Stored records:
-=-=-=-=-
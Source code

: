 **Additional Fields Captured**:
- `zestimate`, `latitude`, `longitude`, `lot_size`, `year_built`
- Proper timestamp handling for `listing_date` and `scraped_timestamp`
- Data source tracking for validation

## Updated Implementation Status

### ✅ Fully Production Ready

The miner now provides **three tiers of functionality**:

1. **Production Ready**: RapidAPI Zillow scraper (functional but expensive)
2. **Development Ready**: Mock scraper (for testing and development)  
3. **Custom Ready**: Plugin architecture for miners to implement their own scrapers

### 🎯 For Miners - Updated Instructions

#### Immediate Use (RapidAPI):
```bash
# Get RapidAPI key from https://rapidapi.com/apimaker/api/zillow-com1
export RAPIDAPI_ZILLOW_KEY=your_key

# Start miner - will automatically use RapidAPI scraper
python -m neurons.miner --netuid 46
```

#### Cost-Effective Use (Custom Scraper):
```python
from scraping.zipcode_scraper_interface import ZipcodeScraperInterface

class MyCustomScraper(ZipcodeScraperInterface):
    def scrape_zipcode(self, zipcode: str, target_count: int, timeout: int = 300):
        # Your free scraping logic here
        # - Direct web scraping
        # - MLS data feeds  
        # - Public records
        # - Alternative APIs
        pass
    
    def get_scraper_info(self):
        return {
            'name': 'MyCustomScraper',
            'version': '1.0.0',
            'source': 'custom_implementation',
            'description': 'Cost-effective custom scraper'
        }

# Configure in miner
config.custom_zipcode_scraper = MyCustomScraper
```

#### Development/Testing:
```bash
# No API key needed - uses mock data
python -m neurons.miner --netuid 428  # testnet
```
-=-=-=-=-
» To do
Above are the entries; repeat their lines exactly, from the first through the one that contains "The miner now".

» Exercise result
Source code

: **Additional Fields Captured**:
- `zestimate`, `latitude`, `longitude`, `lot_size`, `year_built`
- Proper timestamp handling for `listing_date` and `scraped_timestamp`
- Data source tracking for validation

## Updated Implementation Status

### ✅ Fully Production Ready

The miner now provides **three tiers of functionality**:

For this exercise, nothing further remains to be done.